Before we dig in this article, a notable reminder: U.S. citizens are obliged to report worldwide income, which means you will have to pay taxes regardless of where your income comes from and where you work. So, for example if you work in Singapore you are still subject to report income gained in Singapore and you have to pay taxes. U.S. allows dual citizenship, which means you don’t have to give up your old citizenship. Citizenship identifies an individual’s national origin. Now lets take a look into common citizenship requirements.
Citizenship by birth
In order to become a citizen, you must be born in the US, this includes the District of Columbia, Guam, Puerto Rico, the Northern Mariana Islands and the U.S. Virgin Islands or have a parent or both who are citizens at the time of birth. Note that at least one parent have to have lived in the U.S. prior to the birth.
Citizenship through naturalization
INA (Immigration and Nationality Act) set up certain requirements which you need to fulfill to become a naturalized citizen. To become a U.S. citizen you have to be a permanent resident for at least 5 years and meet other requirements, like being in country for at least 30 months during 5 years period. If you are married to a U.S. citizen, then you have to be a permanent resident (green card holder) and have been living together with spouse for at least 3 years. You have to be of a good moral character, which means no felony convictions.
Citizenship through military participation
United States Military was recruiting legal immigrants on temporary visas with promises an opportunity to become citizens in 6 months in exchange for their services in Afghanistan and Iraq. Qualified members of the United States military are exempt from other naturalization requirements, including residence and physical presence in the U.S.

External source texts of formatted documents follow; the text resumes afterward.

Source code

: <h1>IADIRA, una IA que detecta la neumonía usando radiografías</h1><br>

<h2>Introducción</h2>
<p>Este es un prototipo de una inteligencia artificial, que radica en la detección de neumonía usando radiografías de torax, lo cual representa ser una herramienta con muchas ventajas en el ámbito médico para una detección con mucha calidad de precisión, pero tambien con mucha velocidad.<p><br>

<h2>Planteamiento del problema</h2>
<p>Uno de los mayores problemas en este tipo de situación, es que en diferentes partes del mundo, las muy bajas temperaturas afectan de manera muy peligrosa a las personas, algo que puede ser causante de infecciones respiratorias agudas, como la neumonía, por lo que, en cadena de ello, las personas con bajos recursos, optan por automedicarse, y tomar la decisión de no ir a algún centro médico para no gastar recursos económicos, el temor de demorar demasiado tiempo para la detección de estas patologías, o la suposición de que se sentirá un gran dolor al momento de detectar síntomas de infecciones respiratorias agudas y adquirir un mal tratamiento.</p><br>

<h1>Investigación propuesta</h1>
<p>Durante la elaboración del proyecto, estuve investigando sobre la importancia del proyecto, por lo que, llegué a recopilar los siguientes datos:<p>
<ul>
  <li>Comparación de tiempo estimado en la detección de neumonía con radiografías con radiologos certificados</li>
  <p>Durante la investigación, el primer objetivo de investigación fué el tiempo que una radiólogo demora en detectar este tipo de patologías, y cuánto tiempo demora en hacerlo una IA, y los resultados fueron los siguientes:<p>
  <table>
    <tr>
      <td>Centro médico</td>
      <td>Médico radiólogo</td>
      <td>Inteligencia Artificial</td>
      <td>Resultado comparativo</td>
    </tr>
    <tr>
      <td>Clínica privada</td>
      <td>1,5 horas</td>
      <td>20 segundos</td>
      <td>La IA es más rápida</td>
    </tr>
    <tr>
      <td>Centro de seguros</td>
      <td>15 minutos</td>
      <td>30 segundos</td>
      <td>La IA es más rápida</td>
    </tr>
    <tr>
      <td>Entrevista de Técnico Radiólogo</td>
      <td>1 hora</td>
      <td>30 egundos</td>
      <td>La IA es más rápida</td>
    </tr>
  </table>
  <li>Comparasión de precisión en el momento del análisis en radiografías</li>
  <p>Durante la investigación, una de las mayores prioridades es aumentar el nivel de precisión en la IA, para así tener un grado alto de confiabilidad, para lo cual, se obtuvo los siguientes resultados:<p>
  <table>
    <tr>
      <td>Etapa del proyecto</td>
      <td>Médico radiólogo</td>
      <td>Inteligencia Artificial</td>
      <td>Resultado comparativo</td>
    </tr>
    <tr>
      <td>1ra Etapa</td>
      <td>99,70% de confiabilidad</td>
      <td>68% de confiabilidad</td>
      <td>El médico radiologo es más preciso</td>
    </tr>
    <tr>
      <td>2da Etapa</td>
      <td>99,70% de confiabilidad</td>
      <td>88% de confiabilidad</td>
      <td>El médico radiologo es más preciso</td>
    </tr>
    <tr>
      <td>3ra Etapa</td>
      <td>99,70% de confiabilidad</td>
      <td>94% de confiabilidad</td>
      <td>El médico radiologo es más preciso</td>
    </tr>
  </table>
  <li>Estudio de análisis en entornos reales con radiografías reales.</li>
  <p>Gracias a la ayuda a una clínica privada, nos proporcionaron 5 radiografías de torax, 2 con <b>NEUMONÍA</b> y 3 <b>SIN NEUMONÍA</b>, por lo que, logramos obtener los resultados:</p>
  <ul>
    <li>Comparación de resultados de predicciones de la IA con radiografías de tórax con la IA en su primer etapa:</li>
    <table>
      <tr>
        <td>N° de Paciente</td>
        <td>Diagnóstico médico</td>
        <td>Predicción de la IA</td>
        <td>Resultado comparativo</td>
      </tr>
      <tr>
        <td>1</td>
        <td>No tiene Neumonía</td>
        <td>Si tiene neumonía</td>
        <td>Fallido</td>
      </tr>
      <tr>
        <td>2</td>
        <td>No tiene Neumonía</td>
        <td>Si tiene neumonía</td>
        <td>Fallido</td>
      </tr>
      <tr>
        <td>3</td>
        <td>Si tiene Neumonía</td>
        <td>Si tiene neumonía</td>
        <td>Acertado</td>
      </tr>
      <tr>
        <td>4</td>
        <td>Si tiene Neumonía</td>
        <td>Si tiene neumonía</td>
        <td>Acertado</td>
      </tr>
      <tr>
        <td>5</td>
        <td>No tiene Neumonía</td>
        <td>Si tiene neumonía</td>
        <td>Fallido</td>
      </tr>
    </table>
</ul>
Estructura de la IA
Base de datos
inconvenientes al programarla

Citizenship through investment
This program is tailored to high net worth clients. To get a permanent residence you must invest $1M or at least $500k in a targeted employment area. Program is called EB-5 (short for Employment-Based Fifth Preference Immigrant Investor). Note that no language skills are required in this program and there is an inclusion of dependent children below the age of 21.
You will need to take a test in English language (waived for elderly and disabled) and Civics, which combines United States history and government. At the end you take an oath of allegiance to the United States.